─── PROVIDED RECORDS
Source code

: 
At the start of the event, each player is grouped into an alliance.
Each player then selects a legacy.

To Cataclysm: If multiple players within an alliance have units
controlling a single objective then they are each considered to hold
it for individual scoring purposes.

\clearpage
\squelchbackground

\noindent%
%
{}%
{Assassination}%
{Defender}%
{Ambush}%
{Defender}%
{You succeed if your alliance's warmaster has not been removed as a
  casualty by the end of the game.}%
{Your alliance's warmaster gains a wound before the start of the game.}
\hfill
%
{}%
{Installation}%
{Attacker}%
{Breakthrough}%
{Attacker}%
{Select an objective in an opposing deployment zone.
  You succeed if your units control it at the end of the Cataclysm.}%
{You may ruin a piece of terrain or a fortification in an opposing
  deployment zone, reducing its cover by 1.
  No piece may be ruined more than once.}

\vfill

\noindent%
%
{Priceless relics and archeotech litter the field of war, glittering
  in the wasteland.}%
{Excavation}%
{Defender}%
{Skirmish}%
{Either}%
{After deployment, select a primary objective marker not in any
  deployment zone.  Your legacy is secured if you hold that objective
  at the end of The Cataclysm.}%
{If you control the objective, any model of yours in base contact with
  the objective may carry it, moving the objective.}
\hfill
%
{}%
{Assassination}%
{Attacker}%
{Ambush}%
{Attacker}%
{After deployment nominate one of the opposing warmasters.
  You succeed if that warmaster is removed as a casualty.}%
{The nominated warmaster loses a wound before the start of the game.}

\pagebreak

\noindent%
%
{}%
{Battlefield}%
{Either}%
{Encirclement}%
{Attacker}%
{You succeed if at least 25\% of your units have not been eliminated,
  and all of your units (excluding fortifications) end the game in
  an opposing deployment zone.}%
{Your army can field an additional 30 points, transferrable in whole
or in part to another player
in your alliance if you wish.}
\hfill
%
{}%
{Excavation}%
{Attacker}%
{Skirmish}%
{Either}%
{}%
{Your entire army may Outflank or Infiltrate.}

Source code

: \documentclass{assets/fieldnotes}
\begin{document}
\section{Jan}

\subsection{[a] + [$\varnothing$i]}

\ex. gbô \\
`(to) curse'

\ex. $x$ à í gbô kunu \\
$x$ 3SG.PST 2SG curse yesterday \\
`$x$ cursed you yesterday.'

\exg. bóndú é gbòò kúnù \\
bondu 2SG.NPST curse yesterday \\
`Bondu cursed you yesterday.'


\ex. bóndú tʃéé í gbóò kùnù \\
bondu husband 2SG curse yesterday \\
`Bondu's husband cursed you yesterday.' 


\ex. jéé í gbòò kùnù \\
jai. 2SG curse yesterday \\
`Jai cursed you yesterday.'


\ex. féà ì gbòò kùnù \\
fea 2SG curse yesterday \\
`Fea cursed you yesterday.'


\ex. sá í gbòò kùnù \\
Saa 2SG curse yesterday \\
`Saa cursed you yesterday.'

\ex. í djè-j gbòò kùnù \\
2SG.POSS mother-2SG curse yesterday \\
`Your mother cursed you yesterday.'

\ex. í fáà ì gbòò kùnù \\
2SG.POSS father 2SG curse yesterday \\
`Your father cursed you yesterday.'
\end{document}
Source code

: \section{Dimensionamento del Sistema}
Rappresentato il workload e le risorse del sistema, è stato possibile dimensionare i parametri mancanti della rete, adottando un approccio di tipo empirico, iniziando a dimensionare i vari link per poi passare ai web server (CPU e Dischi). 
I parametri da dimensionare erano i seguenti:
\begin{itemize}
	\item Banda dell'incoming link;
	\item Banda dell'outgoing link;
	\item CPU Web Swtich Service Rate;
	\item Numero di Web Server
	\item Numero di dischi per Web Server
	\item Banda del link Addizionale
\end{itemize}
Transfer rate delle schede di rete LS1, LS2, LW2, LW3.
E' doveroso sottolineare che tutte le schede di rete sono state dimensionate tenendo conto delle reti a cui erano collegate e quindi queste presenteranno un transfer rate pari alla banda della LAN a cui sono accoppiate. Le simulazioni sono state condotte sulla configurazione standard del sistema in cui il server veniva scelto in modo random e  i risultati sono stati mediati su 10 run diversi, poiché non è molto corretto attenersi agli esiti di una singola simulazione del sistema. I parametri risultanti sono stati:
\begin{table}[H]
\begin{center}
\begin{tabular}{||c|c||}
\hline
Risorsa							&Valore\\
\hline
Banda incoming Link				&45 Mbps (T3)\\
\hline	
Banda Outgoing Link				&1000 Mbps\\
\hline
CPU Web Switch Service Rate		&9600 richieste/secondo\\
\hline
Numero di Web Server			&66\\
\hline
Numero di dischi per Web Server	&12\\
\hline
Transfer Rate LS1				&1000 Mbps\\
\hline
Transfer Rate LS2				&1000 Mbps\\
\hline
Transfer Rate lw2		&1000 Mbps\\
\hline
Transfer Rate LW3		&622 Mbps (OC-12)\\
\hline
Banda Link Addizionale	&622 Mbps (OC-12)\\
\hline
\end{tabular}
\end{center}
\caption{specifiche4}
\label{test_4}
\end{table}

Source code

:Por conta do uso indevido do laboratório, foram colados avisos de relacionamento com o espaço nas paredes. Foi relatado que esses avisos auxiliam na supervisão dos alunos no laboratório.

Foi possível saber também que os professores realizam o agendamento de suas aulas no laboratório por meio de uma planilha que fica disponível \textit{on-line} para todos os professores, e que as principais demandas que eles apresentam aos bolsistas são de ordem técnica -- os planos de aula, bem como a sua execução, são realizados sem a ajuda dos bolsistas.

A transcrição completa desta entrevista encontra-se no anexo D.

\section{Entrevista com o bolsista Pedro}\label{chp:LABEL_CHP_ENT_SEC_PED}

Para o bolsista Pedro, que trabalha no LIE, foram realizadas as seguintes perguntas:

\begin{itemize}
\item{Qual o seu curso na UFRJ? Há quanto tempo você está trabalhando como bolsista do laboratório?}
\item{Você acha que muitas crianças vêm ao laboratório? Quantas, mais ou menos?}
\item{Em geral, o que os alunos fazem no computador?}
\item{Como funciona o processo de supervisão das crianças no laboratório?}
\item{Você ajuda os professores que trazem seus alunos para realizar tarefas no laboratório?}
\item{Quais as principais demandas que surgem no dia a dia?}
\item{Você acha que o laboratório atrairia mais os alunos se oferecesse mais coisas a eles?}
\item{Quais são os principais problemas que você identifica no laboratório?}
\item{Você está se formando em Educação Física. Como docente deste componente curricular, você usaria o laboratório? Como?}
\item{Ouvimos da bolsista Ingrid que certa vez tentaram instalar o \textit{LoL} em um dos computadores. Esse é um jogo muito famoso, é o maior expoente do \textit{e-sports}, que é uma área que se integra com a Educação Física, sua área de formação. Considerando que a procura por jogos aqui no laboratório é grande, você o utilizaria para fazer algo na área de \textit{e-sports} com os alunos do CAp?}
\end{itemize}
──────
#### DIRECTIONS FOR THIS TASK
Would you count the lines in the data that contain the word "have" and state only the number?

#### RESULT OF THE EXERCISE
2